Short film animators have limited opportunities to get there films out there so take advantage of everything available to you.


Susie WilsonSUSIE WILSON
No, Web exposure is not high on the list of factors I consider when programming. If a film is absorbing/funny/gorgeous (in short: good) enough, then even if it’s been seen a million times online, I’d still want it in my line up. The viewing experience is so very different from cinema to computer that even if I’m pretty sure my audience has seen it on the Web already, I’d still program it. Also, because it will be quite another film depending on what sits either side of it in the program. It’s definitely the quality of the film and what it contributes that counts, not its previous exposure. (In selection at Annecy last year, it was one of the few things all three of us agreed on!)

What do you the film-maker want for, and from, your film? It’s your answer to this question that will guide you in managing its exposure.

Some initial elements to consider:

Is the volume of viewers important to you? Quality vs. quantity. Yes, the Web might reach more people, but also think about the cinema experience which can be far superior, no matter how hi-res the computer screen or how woof the speakers.

Is your film non-narrative, experimental, abstract? If it’s a difficult piece, festival audiences can be more open. (Ok, not counting the notoriously impatient Grand Salle crowd at Annecy.) However, there can be more cohesion in groupings of films online, and the viewer can make up their own private festival. But wait, they can also stop watching it if it’s not satisfying them whereas in a cinema situation, they’d have to sit through the whole damn frustrating prickly amazing piece!

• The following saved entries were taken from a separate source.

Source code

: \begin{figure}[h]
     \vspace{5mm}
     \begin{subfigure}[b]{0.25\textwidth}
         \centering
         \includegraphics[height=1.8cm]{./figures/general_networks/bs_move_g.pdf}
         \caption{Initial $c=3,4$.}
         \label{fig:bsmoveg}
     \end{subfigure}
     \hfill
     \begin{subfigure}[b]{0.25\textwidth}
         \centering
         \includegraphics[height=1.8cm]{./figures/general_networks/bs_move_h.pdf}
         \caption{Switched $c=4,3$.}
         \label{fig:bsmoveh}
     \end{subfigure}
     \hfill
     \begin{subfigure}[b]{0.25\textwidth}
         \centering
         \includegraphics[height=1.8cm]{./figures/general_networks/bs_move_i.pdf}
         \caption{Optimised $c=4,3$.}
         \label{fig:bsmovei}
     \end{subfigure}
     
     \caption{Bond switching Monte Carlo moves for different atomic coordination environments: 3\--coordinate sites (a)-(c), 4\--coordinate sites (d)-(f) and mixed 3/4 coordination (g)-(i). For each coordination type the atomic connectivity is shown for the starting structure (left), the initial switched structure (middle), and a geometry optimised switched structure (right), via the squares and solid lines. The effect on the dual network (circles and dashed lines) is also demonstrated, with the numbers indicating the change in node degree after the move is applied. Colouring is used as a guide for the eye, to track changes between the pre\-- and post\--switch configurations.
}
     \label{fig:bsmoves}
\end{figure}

Think a year ahead when you’re planning on where to send your film and read the requirements of what you consider to be the most significant festivals in the upcoming twelve months. If they demand virgin births or non-line pedigrees, and it’s an event that will introduce you to what you consider to be an important audience, abide by their rules.

The clearer you are about where you want your film to go, the easier it will be for you to navigate all the festival and Web opportunities out there. Sit down, think about the ultimate destination, then chart your course. It’s your film, it’s your call.


A closing thought from myself: the trend clearly favors filmmakers nowadays, and most festivals don’t require filmmakers to keep their films off-line. Whenever somebody poses this question to me on the Brew, I always encourage artists to post their films online. The benefits of having your film on the Internet far outweigh the potential (and increasingly unlikely) exclusion from a handful of film festivals. (On a sidenote, the administrators of animation schools that require their students to keep their animation off the Internet should be slapped. They are performing a disservice to their students at a crucial time when these young filmmakers are trying to make a name for themselves.)

Even festivals that require films to be offline, like Sundance, are not enforcing their rules strictly. Last year, Sundance selected a number of shorts that had already debuted online. One of those, From Burger It Came, was a film that was available on Cartoon Brew TV, and at the request of the filmmaker, we removed the film for the period of the festival to comply with Sundance’s rules. However, another short film in Sundance competition, which was already an online hit, remained online throughout the festival without any repercussions.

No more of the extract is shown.